- [What is expected] Tally every line below where "nabla" appears, then report the total alone.

Collected data:
------------------------------------------------------------------------

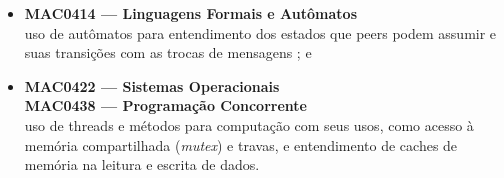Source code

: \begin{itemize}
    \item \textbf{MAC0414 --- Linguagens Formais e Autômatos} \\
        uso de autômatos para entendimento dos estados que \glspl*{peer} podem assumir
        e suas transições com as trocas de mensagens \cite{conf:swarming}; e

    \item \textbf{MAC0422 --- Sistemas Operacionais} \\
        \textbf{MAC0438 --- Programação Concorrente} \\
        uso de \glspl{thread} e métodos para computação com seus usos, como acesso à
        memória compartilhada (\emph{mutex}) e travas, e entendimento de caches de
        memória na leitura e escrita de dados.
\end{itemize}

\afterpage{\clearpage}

------------------------------------------------------------------------

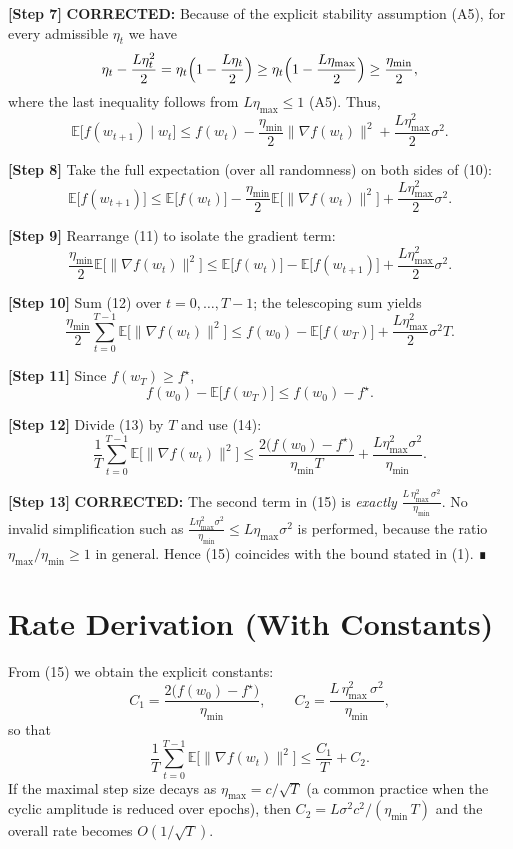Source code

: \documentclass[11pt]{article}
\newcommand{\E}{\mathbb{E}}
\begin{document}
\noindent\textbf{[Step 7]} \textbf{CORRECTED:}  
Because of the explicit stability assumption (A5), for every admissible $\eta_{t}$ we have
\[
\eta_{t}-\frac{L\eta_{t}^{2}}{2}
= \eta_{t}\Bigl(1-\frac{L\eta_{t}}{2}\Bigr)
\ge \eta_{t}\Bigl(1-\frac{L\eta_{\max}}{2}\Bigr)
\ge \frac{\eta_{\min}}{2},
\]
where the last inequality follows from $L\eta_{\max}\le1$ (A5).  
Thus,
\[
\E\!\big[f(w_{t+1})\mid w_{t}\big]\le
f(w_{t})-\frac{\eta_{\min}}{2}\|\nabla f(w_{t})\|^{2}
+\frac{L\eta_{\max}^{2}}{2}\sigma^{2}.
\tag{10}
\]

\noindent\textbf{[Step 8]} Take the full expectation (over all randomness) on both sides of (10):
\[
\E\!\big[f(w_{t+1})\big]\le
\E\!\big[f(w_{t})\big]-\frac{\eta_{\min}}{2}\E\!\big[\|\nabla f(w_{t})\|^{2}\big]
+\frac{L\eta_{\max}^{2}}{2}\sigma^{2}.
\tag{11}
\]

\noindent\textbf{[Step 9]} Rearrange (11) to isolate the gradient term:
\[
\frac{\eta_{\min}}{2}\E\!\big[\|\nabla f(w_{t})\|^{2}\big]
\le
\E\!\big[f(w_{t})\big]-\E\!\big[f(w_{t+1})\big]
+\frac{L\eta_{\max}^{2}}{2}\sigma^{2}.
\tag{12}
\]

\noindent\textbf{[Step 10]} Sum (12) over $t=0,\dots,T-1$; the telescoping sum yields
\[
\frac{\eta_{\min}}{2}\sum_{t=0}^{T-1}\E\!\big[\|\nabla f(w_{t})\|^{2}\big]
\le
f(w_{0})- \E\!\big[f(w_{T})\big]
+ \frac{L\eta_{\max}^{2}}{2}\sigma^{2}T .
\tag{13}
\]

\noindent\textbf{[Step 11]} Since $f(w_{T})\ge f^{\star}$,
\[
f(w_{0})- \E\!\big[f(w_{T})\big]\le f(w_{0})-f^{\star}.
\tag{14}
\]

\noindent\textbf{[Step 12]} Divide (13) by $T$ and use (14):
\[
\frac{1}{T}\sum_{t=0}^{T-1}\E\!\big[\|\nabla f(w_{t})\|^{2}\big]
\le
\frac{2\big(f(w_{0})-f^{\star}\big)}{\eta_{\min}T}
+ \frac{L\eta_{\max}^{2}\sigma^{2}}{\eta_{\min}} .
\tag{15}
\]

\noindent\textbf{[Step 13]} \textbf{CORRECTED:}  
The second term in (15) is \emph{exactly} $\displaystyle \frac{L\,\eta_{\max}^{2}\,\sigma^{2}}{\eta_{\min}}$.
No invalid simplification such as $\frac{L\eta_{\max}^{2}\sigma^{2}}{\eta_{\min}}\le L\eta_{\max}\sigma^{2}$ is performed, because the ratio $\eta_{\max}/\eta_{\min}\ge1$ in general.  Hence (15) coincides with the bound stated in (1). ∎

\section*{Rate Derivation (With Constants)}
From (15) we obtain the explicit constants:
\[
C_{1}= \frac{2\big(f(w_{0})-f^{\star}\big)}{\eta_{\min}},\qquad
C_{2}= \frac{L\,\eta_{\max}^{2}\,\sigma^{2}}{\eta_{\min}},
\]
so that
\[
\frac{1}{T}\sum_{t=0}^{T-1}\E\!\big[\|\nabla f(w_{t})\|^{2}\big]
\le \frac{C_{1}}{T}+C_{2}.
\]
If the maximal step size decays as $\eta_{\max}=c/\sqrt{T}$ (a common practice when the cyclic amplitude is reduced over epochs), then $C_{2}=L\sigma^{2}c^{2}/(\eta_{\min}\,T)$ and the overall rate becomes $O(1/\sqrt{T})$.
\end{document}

------------------------------------------------------------------------

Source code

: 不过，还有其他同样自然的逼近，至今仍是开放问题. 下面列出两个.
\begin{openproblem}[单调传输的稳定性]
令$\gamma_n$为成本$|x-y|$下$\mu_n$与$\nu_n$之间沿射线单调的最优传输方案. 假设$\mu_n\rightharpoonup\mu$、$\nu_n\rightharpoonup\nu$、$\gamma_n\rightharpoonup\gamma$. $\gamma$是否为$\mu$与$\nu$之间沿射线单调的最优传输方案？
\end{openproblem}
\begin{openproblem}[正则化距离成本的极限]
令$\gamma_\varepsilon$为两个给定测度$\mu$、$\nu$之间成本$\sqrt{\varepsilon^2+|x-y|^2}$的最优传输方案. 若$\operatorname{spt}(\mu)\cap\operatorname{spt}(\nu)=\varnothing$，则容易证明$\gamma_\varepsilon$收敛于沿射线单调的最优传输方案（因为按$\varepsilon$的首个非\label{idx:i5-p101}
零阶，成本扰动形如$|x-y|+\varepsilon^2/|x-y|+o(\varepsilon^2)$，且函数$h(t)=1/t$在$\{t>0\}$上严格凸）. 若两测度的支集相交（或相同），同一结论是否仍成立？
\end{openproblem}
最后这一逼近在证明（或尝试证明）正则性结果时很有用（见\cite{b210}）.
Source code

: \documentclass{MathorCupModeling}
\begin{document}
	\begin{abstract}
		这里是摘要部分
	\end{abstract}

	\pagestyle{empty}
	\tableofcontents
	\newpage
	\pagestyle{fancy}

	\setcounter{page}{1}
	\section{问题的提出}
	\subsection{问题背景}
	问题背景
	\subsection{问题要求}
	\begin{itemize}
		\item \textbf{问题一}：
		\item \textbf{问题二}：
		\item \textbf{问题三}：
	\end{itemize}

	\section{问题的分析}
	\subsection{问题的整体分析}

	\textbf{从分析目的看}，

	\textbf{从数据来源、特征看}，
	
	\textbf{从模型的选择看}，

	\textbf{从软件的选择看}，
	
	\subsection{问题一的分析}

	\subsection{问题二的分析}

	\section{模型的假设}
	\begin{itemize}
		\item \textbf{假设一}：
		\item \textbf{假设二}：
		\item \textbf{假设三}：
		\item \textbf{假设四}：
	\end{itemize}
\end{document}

------------------------------------------------------------------------

- [Solution for this problem] 6